She looks like a little girl, and she seems to be dressed in her nightie. There was a big fashion around this time, we’ll see more images later, of music hall performers, both in London and Paris, who seemed to be very underaged, little girls, often in a state of, in their underwear or in their nightdresses, as I said, and often they would be singing in a little piping, little girl’s voice, but often singing songs with sexual undertones. You can see that she’s pointing up towards the balcony, and the song she’s singing, which was a very popular song at the time, is “The Boy I Love Is Up In The Balcony.” Now, in 2002, the American crime writer, Patricia Cornwell, published a book claiming that she had proof that Walter Sickert was actually Jack the Ripper, the notorious sex murderer, serial sex murderer, who between 1888 and 1891 murdered 11 prostitutes in the East End of London. So that’d be exactly contemporary, in fact, with a picture I’ve shown you. You can see, she’s confident she has the proof. You can see, “Jack the Ripper, Case Closed.” Of course, there’s been so many theories, who was Jack the Ripper, and lots of false leads, and, really, we just don’t know. And when this book came out, it caused quite a stir. It got a lot of publicity, but most critics dismissed her theories. He can’t possibly have committed all the murders, 'cause he wasn’t even in the country when some of them took place. But there is a theory, of course, that the murders were part of a conspiracy of Freemasons.
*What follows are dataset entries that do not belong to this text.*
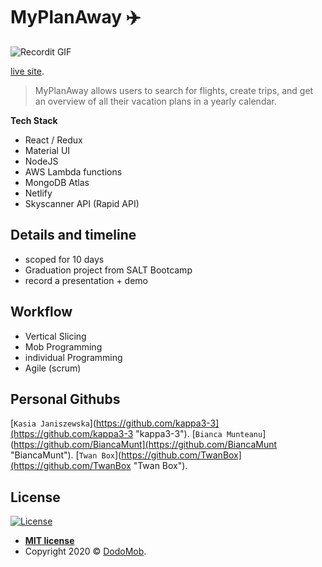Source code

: # MyPlanAway :airplane:

![Recordit GIF](https://thumbs.gfycat.com/DampFirmBorderterrier-size_restricted.gif)

[live site](https://planaway.netlify.app/ "live site").

> MyPlanAway allows users to search for flights, create  trips, 
> and get an overview of all their vacation plans in a yearly calendar.

**Tech Stack**

- React / Redux
- Material UI
- NodeJS
- AWS Lambda functions
- MongoDB Atlas
- Netlify
- Skyscanner API (Rapid API)

## Details and timeline

- scoped for 10 days
- Graduation project from SALT Bootcamp
- record a presentation + demo 


## Workflow

- Vertical Slicing
- Mob Programming 
- individual Programming
- Agile (scrum)



## Personal Githubs

[`Kasia Janiszewska`](https://github.com/kappa3-3](https://github.com/kappa3-3 "kappa3-3").
[`Bianca Munteanu`](https://github.com/BiancaMunt](https://github.com/BiancaMunt "BiancaMunt").
[`Twan Box`](https://github.com/TwanBox](https://github.com/TwanBox "Twan Box").


## License

[![License](http://img.shields.io/:license-mit-blue.svg?style=flat-square)](http://badges.mit-license.org)

- **[MIT license](http://opensource.org/licenses/mit-license.php)**
- Copyright 2020 © <a href="[https://github.com/DodoMob](https://github.com/DodoMob)" target="_blank">DodoMob</a>.
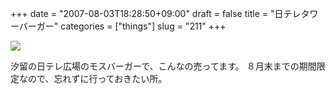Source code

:+++
date = "2007-08-03T18:28:50+09:00"
draft = false
title = "日テレタワーバーガー"
categories = ["things"]
slug = "211"
+++

<img border="0" src="http://keruru.net/images/46b2f5520ad41-070803-164405.jpg" />

汐留の日テレ広場のモスバーガーで、こんなの売ってます。 ８月末までの期間限定なので、忘れずに行っておきたい所。
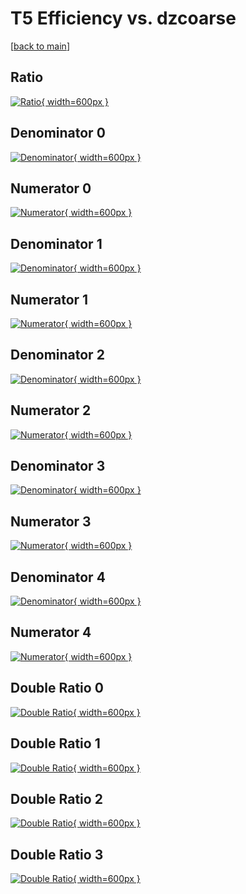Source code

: # T5 Efficiency vs. dzcoarse

[[back to main](./)]



## Ratio

[![Ratio](../mtv/var/T5_base_211_-1_eff_dzcoarse.png){ width=600px }](../mtv/var/T5_base_211_-1_eff_dzcoarse.pdf)

## Denominator 0

[![Denominator](../mtv/den/T5_base_211_-1_eff_dzcoarse_den0.png){ width=600px }](../mtv/den/T5_base_211_-1_eff_dzcoarse_den0.pdf)

## Numerator 0

[![Numerator](../mtv/num/T5_base_211_-1_eff_dzcoarse_num0.png){ width=600px }](../mtv/num/T5_base_211_-1_eff_dzcoarse_num0.pdf)

## Denominator 1

[![Denominator](../mtv/den/T5_base_211_-1_eff_dzcoarse_den1.png){ width=600px }](../mtv/den/T5_base_211_-1_eff_dzcoarse_den1.pdf)

## Numerator 1

[![Numerator](../mtv/num/T5_base_211_-1_eff_dzcoarse_num1.png){ width=600px }](../mtv/num/T5_base_211_-1_eff_dzcoarse_num1.pdf)

## Denominator 2

[![Denominator](../mtv/den/T5_base_211_-1_eff_dzcoarse_den2.png){ width=600px }](../mtv/den/T5_base_211_-1_eff_dzcoarse_den2.pdf)

## Numerator 2

[![Numerator](../mtv/num/T5_base_211_-1_eff_dzcoarse_num2.png){ width=600px }](../mtv/num/T5_base_211_-1_eff_dzcoarse_num2.pdf)

## Denominator 3

[![Denominator](../mtv/den/T5_base_211_-1_eff_dzcoarse_den3.png){ width=600px }](../mtv/den/T5_base_211_-1_eff_dzcoarse_den3.pdf)

## Numerator 3

[![Numerator](../mtv/num/T5_base_211_-1_eff_dzcoarse_num3.png){ width=600px }](../mtv/num/T5_base_211_-1_eff_dzcoarse_num3.pdf)

## Denominator 4

[![Denominator](../mtv/den/T5_base_211_-1_eff_dzcoarse_den4.png){ width=600px }](../mtv/den/T5_base_211_-1_eff_dzcoarse_den4.pdf)

## Numerator 4

[![Numerator](../mtv/num/T5_base_211_-1_eff_dzcoarse_num4.png){ width=600px }](../mtv/num/T5_base_211_-1_eff_dzcoarse_num4.pdf)

## Double Ratio 0

[![Double Ratio](../mtv/ratio/T5_base_211_-1_eff_dzcoarse_ratio0.png){ width=600px }](../mtv/ratio/T5_base_211_-1_eff_dzcoarse_ratio0.pdf)

## Double Ratio 1

[![Double Ratio](../mtv/ratio/T5_base_211_-1_eff_dzcoarse_ratio1.png){ width=600px }](../mtv/ratio/T5_base_211_-1_eff_dzcoarse_ratio1.pdf)

## Double Ratio 2

[![Double Ratio](../mtv/ratio/T5_base_211_-1_eff_dzcoarse_ratio2.png){ width=600px }](../mtv/ratio/T5_base_211_-1_eff_dzcoarse_ratio2.pdf)

## Double Ratio 3

[![Double Ratio](../mtv/ratio/T5_base_211_-1_eff_dzcoarse_ratio3.png){ width=600px }](../mtv/ratio/T5_base_211_-1_eff_dzcoarse_ratio3.pdf)

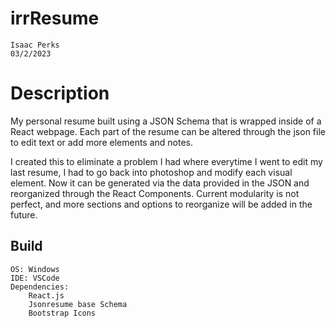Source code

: # irrResume
    Isaac Perks
    03/2/2023
# Description
My personal resume built using a JSON Schema that is wrapped inside of a React webpage.
Each part of the resume can be altered through the json file to edit text or add more elements and notes. 

I created this to eliminate a problem I had where everytime I went to edit my last resume, I had to go back into
photoshop and modify each visual element. Now it can be generated via the data provided in the JSON and reorganized 
through the React Components. Current modularity is not perfect, and more sections and options to reorganize will be
added in the future.

## Build
    OS: Windows
    IDE: VSCode
    Dependencies:
        React.js
        Jsonresume base Schema
        Bootstrap Icons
There’s also a theory that the heir to the throne, the grandson of Queen Victoria, the Duke of Connaught, was involved in the murders, or even that they may have been committed on his behalf to suppress scandals. But I think a lot of it comes down to the fact that Walter Sickert, he was a davka character. He liked to provoke, he liked to be mysterious, and he was always, he was certainly very, very interested in sex murders, and he was interested in the case of, he had a morbid fascination for the case of Jack the Ripper, and used to go around telling people, “Well, of course, you know, I know more about this than I’m going to tell you,” and I think that’s really probably as far as it goes. But of course he did paint a whole series of very sinister paintings that seem to suggest sexual violence towards women, like this. But he was such a sort of jokey character. I mean, this picture has two titles. One is “The Camden Town Murder” and the other is, “And What Shall We Do for the Rent?” So, I mean, you can see either, actually, I mean, is that woman dead? Has she been murdered here? Or is this a couple, a very poor couple, who are living in rented accommodation and he’s depressed 'cause he can’t pay the rent? So Walter Sickert was born in Munich and could easily have become a German artist, I suppose. His father was Danish and his mother was English. And in 1866, when he was still a small child, the war broke out between Denmark and Prussia, and his father decided to leave Germany, didn’t feel comfortable there anymore, and he came to Britain. He took British nationality. So Sickert grew up as a British subject. His father was a minor artist. I’ve never seen any of his work. I don’t know if he was any good or not. And initially, surprisingly, Sickert didn’t really seem to have much of a vocation for art. He wanted to be an actor, and for a short time, he did have a career. He was part of the company of the great Henry Irving and took various small roles, and here, this painting here, he’s showing himself as an actor.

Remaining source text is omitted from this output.